# Information:

--

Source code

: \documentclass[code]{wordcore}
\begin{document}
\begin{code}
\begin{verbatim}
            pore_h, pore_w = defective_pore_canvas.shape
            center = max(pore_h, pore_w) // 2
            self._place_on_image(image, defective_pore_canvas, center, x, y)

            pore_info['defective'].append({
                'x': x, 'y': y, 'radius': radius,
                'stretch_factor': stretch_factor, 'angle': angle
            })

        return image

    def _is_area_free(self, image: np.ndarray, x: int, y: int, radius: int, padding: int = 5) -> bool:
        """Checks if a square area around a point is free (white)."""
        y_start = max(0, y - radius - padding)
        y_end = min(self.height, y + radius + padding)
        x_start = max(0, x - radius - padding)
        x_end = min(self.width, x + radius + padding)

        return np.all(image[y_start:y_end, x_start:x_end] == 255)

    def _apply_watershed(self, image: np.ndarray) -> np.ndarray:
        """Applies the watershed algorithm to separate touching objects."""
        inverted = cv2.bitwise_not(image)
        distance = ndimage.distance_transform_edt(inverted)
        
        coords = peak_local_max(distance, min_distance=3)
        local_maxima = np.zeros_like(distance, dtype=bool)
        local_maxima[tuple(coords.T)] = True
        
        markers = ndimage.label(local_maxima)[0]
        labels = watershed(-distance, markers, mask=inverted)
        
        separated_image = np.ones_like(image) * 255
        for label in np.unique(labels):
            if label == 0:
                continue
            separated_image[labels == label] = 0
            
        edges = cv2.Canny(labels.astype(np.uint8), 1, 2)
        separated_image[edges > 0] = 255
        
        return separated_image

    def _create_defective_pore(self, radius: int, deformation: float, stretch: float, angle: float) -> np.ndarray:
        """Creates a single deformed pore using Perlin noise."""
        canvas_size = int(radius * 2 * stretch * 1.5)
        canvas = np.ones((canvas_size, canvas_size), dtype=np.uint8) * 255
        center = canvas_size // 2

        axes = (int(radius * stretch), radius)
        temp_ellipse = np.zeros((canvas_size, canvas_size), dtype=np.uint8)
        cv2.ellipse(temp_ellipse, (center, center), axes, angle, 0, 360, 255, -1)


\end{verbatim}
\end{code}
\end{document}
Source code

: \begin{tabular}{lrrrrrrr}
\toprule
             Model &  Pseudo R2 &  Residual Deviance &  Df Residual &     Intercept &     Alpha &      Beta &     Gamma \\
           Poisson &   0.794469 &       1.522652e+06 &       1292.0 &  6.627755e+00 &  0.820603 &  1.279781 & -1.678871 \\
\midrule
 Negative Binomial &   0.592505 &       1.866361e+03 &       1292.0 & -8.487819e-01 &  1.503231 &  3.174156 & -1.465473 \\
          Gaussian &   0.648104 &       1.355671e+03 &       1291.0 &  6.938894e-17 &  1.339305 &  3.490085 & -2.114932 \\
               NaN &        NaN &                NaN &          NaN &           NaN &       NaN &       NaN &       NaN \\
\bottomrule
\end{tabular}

--

# Exercise directions:
Please take the whole listing and write it out exactly.

# Written answer:
Source code

: \documentclass[code]{wordcore}
\begin{document}
\begin{code}
\begin{verbatim}
            pore_h, pore_w = defective_pore_canvas.shape
            center = max(pore_h, pore_w) // 2
            self._place_on_image(image, defective_pore_canvas, center, x, y)

            pore_info['defective'].append({
                'x': x, 'y': y, 'radius': radius,
                'stretch_factor': stretch_factor, 'angle': angle
            })

        return image

    def _is_area_free(self, image: np.ndarray, x: int, y: int, radius: int, padding: int = 5) -> bool:
        """Checks if a square area around a point is free (white)."""
        y_start = max(0, y - radius - padding)
        y_end = min(self.height, y + radius + padding)
        x_start = max(0, x - radius - padding)
        x_end = min(self.width, x + radius + padding)

        return np.all(image[y_start:y_end, x_start:x_end] == 255)

    def _apply_watershed(self, image: np.ndarray) -> np.ndarray:
        """Applies the watershed algorithm to separate touching objects."""
        inverted = cv2.bitwise_not(image)
        distance = ndimage.distance_transform_edt(inverted)
        
        coords = peak_local_max(distance, min_distance=3)
        local_maxima = np.zeros_like(distance, dtype=bool)
        local_maxima[tuple(coords.T)] = True
        
        markers = ndimage.label(local_maxima)[0]
        labels = watershed(-distance, markers, mask=inverted)
        
        separated_image = np.ones_like(image) * 255
        for label in np.unique(labels):
            if label == 0:
                continue
            separated_image[labels == label] = 0
            
        edges = cv2.Canny(labels.astype(np.uint8), 1, 2)
        separated_image[edges > 0] = 255
        
        return separated_image

    def _create_defective_pore(self, radius: int, deformation: float, stretch: float, angle: float) -> np.ndarray:
        """Creates a single deformed pore using Perlin noise."""
        canvas_size = int(radius * 2 * stretch * 1.5)
        canvas = np.ones((canvas_size, canvas_size), dtype=np.uint8) * 255
        center = canvas_size // 2

        axes = (int(radius * stretch), radius)
        temp_ellipse = np.zeros((canvas_size, canvas_size), dtype=np.uint8)
        cv2.ellipse(temp_ellipse, (center, center), axes, angle, 0, 360, 255, -1)


\end{verbatim}
\end{code}
\end{document}
Source code

: \begin{tabular}{lrrrrrrr}
\toprule
             Model &  Pseudo R2 &  Residual Deviance &  Df Residual &     Intercept &     Alpha &      Beta &     Gamma \\
           Poisson &   0.794469 &       1.522652e+06 &       1292.0 &  6.627755e+00 &  0.820603 &  1.279781 & -1.678871 \\
\midrule
 Negative Binomial &   0.592505 &       1.866361e+03 &       1292.0 & -8.487819e-01 &  1.503231 &  3.174156 & -1.465473 \\
          Gaussian &   0.648104 &       1.355671e+03 &       1291.0 &  6.938894e-17 &  1.339305 &  3.490085 & -2.114932 \\
               NaN &        NaN &                NaN &          NaN &           NaN &       NaN &       NaN &       NaN \\
\bottomrule
\end{tabular}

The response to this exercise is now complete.